The new government has a fair bit on its plate, you might think. There's the £6bn in public spending cuts to find. The eurozone is in a spin.

And foreign policy priorities, like the war in Afghanistan, are being nudged by a wobble in the special relationship with America over the BP oil spill. The one thing to which you might expect they wouldn't have time to turn their minds is wheelie bins. But you would be wrong.

Last week, David Cameron announced that he is throwing into reverse Labour's policy of encouraging local councils to charge households for the waste we throw away and impose draconian new bin regulations to encourage us to greater recycling.

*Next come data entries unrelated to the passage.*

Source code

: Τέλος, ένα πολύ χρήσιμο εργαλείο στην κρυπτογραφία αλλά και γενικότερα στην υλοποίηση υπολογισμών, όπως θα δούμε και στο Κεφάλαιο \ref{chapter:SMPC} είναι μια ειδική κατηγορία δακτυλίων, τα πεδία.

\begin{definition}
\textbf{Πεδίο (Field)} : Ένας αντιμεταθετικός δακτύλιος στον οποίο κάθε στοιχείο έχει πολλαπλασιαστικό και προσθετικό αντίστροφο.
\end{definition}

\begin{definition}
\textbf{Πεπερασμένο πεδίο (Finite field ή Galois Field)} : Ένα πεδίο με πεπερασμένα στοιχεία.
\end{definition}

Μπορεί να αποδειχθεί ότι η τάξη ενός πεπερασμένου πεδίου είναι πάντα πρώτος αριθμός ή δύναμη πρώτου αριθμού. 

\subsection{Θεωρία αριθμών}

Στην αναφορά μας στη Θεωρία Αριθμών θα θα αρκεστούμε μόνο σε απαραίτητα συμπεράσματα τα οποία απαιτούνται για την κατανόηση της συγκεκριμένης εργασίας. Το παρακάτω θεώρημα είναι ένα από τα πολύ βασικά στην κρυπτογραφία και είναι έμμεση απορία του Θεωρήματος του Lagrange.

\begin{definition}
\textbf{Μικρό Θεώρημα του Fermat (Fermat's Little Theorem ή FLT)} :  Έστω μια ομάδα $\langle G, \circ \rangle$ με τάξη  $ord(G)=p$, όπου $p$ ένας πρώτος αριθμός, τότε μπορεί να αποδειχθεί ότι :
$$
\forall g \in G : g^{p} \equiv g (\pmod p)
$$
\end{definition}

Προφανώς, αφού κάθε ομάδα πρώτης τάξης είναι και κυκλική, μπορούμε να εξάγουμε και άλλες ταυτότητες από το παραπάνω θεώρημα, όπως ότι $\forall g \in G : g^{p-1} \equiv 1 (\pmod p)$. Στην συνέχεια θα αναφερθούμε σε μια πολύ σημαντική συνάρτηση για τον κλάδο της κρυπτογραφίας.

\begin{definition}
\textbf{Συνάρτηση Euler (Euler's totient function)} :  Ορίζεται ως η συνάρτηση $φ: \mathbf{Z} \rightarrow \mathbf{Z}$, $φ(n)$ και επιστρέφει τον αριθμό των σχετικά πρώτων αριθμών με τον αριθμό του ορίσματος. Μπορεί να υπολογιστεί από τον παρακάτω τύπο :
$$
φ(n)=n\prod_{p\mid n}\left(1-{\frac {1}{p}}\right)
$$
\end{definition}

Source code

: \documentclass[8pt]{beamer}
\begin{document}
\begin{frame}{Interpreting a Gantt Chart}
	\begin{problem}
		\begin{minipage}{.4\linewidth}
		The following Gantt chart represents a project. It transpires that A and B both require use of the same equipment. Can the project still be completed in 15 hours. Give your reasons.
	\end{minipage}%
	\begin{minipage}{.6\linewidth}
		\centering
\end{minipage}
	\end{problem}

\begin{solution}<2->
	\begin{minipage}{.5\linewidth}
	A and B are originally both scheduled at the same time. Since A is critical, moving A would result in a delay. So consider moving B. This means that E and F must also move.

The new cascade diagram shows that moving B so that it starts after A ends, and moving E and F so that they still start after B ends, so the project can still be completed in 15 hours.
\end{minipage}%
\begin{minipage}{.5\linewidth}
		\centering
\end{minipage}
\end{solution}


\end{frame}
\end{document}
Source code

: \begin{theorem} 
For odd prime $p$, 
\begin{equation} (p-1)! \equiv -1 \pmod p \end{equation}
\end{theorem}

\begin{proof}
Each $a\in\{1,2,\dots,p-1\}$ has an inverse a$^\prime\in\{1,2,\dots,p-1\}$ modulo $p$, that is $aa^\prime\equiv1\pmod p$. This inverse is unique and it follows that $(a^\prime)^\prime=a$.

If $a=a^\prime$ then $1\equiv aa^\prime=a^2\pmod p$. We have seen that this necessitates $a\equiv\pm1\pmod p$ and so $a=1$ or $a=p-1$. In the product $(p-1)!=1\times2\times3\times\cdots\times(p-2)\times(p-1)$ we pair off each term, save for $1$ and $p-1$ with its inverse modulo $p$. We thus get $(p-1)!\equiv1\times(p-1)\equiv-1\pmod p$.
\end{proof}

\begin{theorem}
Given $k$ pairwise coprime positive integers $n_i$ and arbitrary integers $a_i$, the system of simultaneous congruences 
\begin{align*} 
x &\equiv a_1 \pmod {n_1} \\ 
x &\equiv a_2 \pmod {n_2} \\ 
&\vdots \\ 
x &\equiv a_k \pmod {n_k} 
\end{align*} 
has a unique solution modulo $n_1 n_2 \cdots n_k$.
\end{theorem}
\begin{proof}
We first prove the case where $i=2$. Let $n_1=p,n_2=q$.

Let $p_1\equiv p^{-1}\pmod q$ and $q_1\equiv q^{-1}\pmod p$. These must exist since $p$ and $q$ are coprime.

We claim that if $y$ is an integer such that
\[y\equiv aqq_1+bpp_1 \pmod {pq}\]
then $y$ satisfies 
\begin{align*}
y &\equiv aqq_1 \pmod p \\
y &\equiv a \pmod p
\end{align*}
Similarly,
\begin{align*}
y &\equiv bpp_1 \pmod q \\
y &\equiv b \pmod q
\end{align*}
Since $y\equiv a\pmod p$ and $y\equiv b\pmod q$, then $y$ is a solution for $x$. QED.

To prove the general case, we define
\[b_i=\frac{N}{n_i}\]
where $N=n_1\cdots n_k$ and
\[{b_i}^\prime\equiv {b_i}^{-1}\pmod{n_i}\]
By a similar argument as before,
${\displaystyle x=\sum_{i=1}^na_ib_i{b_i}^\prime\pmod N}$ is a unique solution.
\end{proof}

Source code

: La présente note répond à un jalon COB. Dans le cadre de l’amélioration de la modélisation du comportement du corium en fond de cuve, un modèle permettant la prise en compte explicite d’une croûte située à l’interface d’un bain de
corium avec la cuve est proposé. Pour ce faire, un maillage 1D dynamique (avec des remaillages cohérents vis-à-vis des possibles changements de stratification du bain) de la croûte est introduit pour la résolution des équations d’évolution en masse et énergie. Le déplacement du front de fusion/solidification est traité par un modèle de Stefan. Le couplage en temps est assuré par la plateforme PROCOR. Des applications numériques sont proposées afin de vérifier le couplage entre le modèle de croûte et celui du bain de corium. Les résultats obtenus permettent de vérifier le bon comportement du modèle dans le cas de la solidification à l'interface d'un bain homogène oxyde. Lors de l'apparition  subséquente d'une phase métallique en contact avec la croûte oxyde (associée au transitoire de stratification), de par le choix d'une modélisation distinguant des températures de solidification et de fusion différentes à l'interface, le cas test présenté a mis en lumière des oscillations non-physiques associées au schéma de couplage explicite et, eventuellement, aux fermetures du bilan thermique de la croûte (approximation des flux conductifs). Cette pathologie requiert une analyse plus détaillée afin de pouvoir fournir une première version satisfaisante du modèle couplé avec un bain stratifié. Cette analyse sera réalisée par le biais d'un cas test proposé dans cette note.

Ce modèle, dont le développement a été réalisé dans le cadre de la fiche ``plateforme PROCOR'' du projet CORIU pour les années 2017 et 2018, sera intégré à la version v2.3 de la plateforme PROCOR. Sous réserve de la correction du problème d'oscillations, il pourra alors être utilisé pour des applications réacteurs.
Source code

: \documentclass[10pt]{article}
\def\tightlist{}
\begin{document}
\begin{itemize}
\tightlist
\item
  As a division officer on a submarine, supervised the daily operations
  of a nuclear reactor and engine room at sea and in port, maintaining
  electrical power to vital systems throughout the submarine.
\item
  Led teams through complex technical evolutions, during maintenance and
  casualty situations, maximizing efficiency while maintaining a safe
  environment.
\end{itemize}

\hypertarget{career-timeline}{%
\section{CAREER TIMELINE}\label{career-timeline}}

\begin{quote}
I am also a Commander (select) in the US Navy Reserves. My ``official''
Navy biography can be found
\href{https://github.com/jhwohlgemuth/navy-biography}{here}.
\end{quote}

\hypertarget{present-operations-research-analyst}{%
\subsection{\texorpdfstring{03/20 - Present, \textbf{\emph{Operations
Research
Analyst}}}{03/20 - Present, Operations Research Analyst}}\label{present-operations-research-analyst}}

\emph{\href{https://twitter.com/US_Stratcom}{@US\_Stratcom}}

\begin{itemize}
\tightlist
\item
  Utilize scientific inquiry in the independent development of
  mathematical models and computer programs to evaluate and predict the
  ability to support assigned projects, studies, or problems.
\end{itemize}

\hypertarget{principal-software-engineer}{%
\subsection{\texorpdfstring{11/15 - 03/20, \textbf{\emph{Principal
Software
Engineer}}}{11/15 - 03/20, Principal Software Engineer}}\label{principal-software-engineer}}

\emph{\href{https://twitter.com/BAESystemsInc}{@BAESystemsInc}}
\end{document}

It is a revolution that has already proceeded much further than many people realise. Almost half of England's 350 local authorities have abandoned the weekly bin-emptying rounds that were established by law in 1875. Some 169 have instituted fortnightly collections. Other councils have issued smaller bins plus a multitude of different containers for recycling. Others are fining residents for putting the wrong rubbish in the wrong bin, putting out wheelies when their lids don't quite close or for leaving their emptied bins out in the street too long. Perhaps most controversial has been the move to install Radio Frequency Identification (RFID) chips inside bins to monitor the amount of rubbish created by each household.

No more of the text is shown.